|Jake as a little guy at Disneyland late at night|
Then we got a digital camera, a nice one.
and we started all over again. And we figured out that it wasn't just about the latest technology, or spending the most money, or getting leg cramps, or making sure Jake's shirt was clean.
|preschool graduation day|
|Lucy was still being talked about in weeks in this photo|
We don't really have those moments. My sister is a photographer by trade, my husband has captured amazing pictures, and many of the rest of the family are prolific in our clicking so as to produce at least some good shots if only by the grace of statistics...and still we cannot capture him. When we do get a shot, it is never with a straight on look. I just do not ever get to really look at my own son. Not since he was an infant, when, as irony often deposits itself into my life, my son demanded constant eye contact or he would fuss and fuss; he was so intense, and I would just stare at him for hours.
|Jake at Dream Machines|
I told him I wanted to take his picture and he started to laugh, and put his hands out in front of him, so I put myself to the side and just put the camera near him, which was funnier to him, but harder for him to avoid.
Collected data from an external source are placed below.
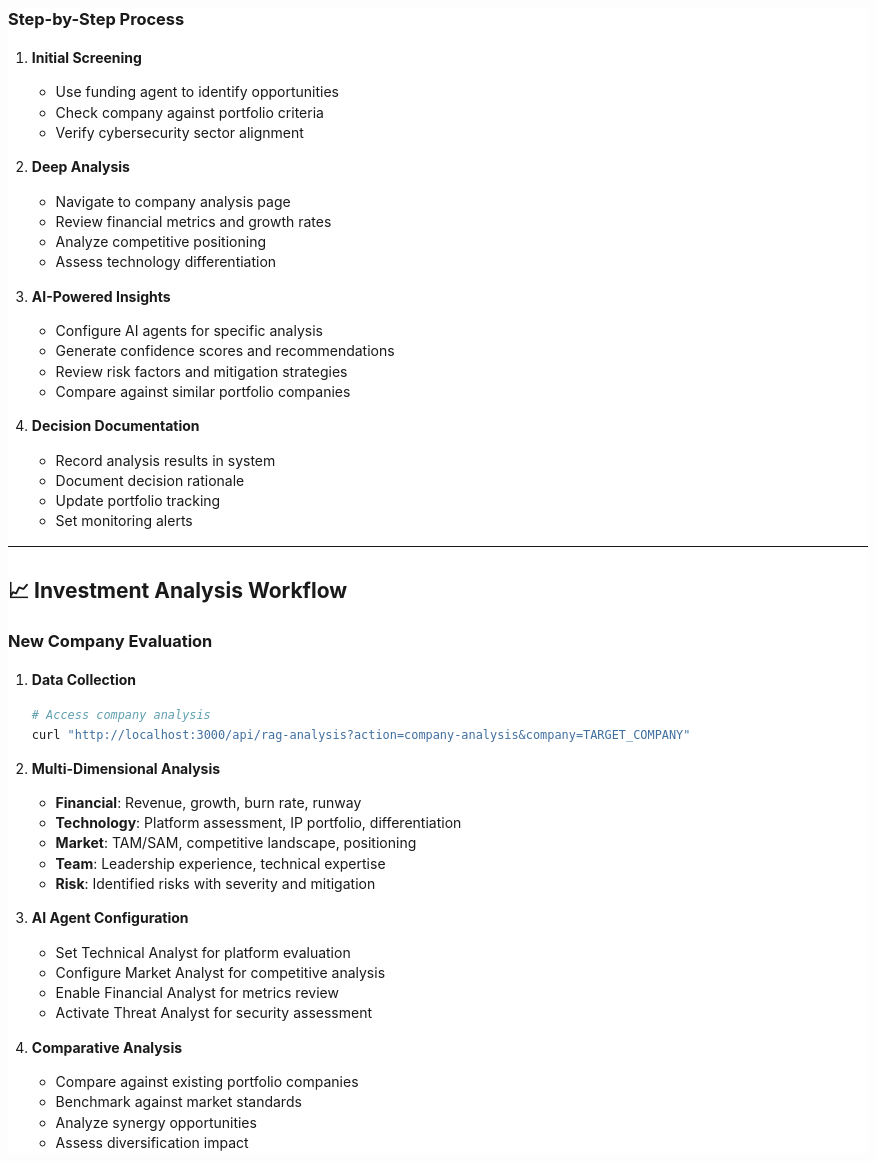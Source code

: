 ### **Step-by-Step Process**
1. **Initial Screening**
   - Use funding agent to identify opportunities
   - Check company against portfolio criteria
   - Verify cybersecurity sector alignment

2. **Deep Analysis**
   - Navigate to company analysis page
   - Review financial metrics and growth rates
   - Analyze competitive positioning
   - Assess technology differentiation

3. **AI-Powered Insights**
   - Configure AI agents for specific analysis
   - Generate confidence scores and recommendations
   - Review risk factors and mitigation strategies
   - Compare against similar portfolio companies

4. **Decision Documentation**
   - Record analysis results in system
   - Document decision rationale
   - Update portfolio tracking
   - Set monitoring alerts

---

## 📈 **Investment Analysis Workflow**

### **New Company Evaluation**
1. **Data Collection**
   ```bash
   # Access company analysis
   curl "http://localhost:3000/api/rag-analysis?action=company-analysis&company=TARGET_COMPANY"
   ```

2. **Multi-Dimensional Analysis**
   - **Financial**: Revenue, growth, burn rate, runway
   - **Technology**: Platform assessment, IP portfolio, differentiation
   - **Market**: TAM/SAM, competitive landscape, positioning
   - **Team**: Leadership experience, technical expertise
   - **Risk**: Identified risks with severity and mitigation

3. **AI Agent Configuration**
   - Set Technical Analyst for platform evaluation
   - Configure Market Analyst for competitive analysis
   - Enable Financial Analyst for metrics review
   - Activate Threat Analyst for security assessment

4. **Comparative Analysis**
   - Compare against existing portfolio companies
   - Benchmark against market standards
   - Analyze synergy opportunities
   - Assess diversification impact
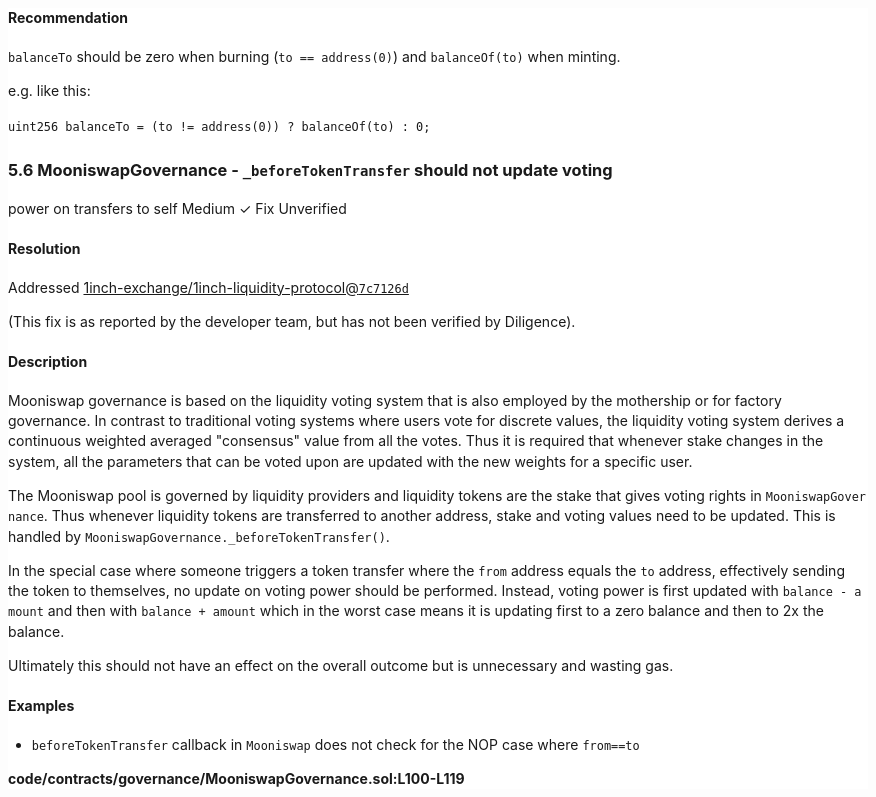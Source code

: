 
#### Recommendation

`balanceTo` should be zero when burning (`to == address(0)`) and
`balanceOf(to)` when minting.

e.g. like this:

    
    
    uint256 balanceTo = (to != address(0)) ? balanceOf(to) : 0;
    

### 5.6 MooniswapGovernance - `_beforeTokenTransfer` should not update voting
power on transfers to self Medium ✓ Fix Unverified

#### Resolution

Addressed [1inch-exchange/1inch-liquidity-protocol@`7c7126d`](https://github.com/1inch-exchange/1inch-liquidity-protocol/commit/7c7126de7f8be0aa1fcbb1c8324a84c997f0bcbb)

(This fix is as reported by the developer team, but has not been verified by
Diligence).

#### Description

Mooniswap governance is based on the liquidity voting system that is also
employed by the mothership or for factory governance. In contrast to
traditional voting systems where users vote for discrete values, the liquidity
voting system derives a continuous weighted averaged "consensus" value from
all the votes. Thus it is required that whenever stake changes in the system,
all the parameters that can be voted upon are updated with the new weights for
a specific user.

The Mooniswap pool is governed by liquidity providers and liquidity tokens are
the stake that gives voting rights in `MooniswapGovernance`. Thus whenever
liquidity tokens are transferred to another address, stake and voting values
need to be updated. This is handled by
`MooniswapGovernance._beforeTokenTransfer()`.

In the special case where someone triggers a token transfer where the `from`
address equals the `to` address, effectively sending the token to themselves,
no update on voting power should be performed. Instead, voting power is first
updated with `balance - amount` and then with `balance + amount` which in the
worst case means it is updating first to a zero balance and then to 2x the
balance.

Ultimately this should not have an effect on the overall outcome but is
unnecessary and wasting gas.

#### Examples

  * `beforeTokenTransfer` callback in `Mooniswap` does not check for the NOP case where `from==to`

**code/contracts/governance/MooniswapGovernance.sol:L100-L119**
|Jake thinks I am hilarious|
So perhaps there's another dynamic I hadn't thought of before, one that isn't so tragic and dramatic. Perhaps Jake just doesn't want his picture taken and is being a pain in the but like any kid who doesn't want to make a nice smile or stand still or wipe their face for a photo. Maybe he is just different than Lucy in a very normal way. She is a dancer, an orator; she poses, and waits for the shot. Maybe it's okay that he watches, and laughs, but keeps his distance from center stage.